__Prompt__
From the data below, return all lines holding the string "classification".

__Raw data__
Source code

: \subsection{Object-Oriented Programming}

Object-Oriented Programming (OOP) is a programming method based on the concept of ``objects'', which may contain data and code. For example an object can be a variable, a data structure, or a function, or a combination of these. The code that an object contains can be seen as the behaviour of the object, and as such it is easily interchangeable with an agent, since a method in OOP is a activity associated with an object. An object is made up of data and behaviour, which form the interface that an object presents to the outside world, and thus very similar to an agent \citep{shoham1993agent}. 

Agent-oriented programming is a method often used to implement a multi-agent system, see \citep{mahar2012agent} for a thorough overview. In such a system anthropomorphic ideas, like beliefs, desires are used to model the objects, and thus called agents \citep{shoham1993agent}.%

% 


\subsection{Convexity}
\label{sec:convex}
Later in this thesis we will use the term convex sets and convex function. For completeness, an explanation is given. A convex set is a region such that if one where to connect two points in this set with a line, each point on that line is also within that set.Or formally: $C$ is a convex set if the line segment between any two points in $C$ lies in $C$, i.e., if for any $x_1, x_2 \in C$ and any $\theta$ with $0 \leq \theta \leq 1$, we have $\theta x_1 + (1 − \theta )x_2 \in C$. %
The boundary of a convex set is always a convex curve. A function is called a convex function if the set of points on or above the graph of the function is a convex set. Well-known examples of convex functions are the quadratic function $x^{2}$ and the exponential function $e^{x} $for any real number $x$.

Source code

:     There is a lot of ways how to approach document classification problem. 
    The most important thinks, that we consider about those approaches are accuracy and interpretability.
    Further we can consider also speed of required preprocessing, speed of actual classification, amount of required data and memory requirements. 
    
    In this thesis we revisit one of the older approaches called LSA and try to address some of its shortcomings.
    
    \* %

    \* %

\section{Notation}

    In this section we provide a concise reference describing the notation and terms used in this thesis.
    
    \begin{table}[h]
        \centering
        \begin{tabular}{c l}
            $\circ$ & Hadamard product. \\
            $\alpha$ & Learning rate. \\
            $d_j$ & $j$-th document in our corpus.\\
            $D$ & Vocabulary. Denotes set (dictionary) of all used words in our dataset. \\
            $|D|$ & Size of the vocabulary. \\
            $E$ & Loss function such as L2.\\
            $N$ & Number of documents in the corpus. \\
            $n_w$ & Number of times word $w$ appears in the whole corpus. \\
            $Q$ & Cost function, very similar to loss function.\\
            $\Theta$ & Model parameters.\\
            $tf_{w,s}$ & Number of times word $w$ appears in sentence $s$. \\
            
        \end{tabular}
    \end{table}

__Answer to the exercise__
:     There is a lot of ways how to approach document classification problem. 
    Further we can consider also speed of required preprocessing, speed of actual classification, amount of required data and memory requirements. 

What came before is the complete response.